[[ Information shown open ]]
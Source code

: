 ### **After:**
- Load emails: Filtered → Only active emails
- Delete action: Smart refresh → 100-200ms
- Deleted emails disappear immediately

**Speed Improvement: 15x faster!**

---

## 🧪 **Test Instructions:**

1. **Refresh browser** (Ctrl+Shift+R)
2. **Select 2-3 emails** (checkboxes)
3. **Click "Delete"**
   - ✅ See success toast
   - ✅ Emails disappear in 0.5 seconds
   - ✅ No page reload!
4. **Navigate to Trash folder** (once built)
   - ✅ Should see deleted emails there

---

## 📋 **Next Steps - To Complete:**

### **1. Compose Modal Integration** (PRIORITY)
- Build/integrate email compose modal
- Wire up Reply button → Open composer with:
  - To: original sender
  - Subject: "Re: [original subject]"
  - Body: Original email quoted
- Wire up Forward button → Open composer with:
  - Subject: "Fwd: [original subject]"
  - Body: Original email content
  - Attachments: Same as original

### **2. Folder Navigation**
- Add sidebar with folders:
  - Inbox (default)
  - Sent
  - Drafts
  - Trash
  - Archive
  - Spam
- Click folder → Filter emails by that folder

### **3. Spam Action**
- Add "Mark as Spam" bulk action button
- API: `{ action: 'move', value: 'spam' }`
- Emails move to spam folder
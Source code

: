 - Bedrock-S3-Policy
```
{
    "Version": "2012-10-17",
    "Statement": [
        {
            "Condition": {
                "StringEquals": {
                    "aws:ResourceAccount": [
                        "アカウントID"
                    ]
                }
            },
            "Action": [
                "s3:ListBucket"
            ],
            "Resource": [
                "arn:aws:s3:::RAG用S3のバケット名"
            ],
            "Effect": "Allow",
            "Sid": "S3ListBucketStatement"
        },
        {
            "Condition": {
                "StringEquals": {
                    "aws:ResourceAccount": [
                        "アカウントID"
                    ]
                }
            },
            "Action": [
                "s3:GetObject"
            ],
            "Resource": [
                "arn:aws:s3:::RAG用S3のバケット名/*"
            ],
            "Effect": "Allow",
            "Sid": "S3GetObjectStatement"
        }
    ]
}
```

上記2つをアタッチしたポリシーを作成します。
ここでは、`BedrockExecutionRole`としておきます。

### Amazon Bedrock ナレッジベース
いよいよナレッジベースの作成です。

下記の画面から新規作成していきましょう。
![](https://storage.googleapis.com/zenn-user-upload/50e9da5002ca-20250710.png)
[[ Information shown closed ]]
The records above must be retyped in full, exactly.

Source code

: ### **After:**
- Load emails: Filtered → Only active emails
- Delete action: Smart refresh → 100-200ms
- Deleted emails disappear immediately

**Speed Improvement: 15x faster!**

---

## 🧪 **Test Instructions:**

1. **Refresh browser** (Ctrl+Shift+R)
2. **Select 2-3 emails** (checkboxes)
3. **Click "Delete"**
   - ✅ See success toast
   - ✅ Emails disappear in 0.5 seconds
   - ✅ No page reload!
4. **Navigate to Trash folder** (once built)
   - ✅ Should see deleted emails there

---

## 📋 **Next Steps - To Complete:**

### **1. Compose Modal Integration** (PRIORITY)
- Build/integrate email compose modal
- Wire up Reply button → Open composer with:
  - To: original sender
  - Subject: "Re: [original subject]"
  - Body: Original email quoted
- Wire up Forward button → Open composer with:
  - Subject: "Fwd: [original subject]"
  - Body: Original email content
  - Attachments: Same as original

### **2. Folder Navigation**
- Add sidebar with folders:
  - Inbox (default)
  - Sent
  - Drafts
  - Trash
  - Archive
  - Spam
- Click folder → Filter emails by that folder

### **3. Spam Action**
- Add "Mark as Spam" bulk action button
- API: `{ action: 'move', value: 'spam' }`
- Emails move to spam folder
Source code

: - Bedrock-S3-Policy
```
{
    "Version": "2012-10-17",
    "Statement": [
        {
            "Condition": {
                "StringEquals": {
                    "aws:ResourceAccount": [
                        "アカウントID"
                    ]
                }
            },
            "Action": [
                "s3:ListBucket"
            ],
            "Resource": [
                "arn:aws:s3:::RAG用S3のバケット名"
            ],
            "Effect": "Allow",
            "Sid": "S3ListBucketStatement"
        },
        {
            "Condition": {
                "StringEquals": {
                    "aws:ResourceAccount": [
                        "アカウントID"
                    ]
                }
            },
            "Action": [
                "s3:GetObject"
            ],
            "Resource": [
                "arn:aws:s3:::RAG用S3のバケット名/*"
            ],
            "Effect": "Allow",
            "Sid": "S3GetObjectStatement"
        }
    ]
}
```

上記2つをアタッチしたポリシーを作成します。
ここでは、`BedrockExecutionRole`としておきます。

### Amazon Bedrock ナレッジベース
いよいよナレッジベースの作成です。

下記の画面から新規作成していきましょう。
![](https://storage.googleapis.com/zenn-user-upload/50e9da5002ca-20250710.png)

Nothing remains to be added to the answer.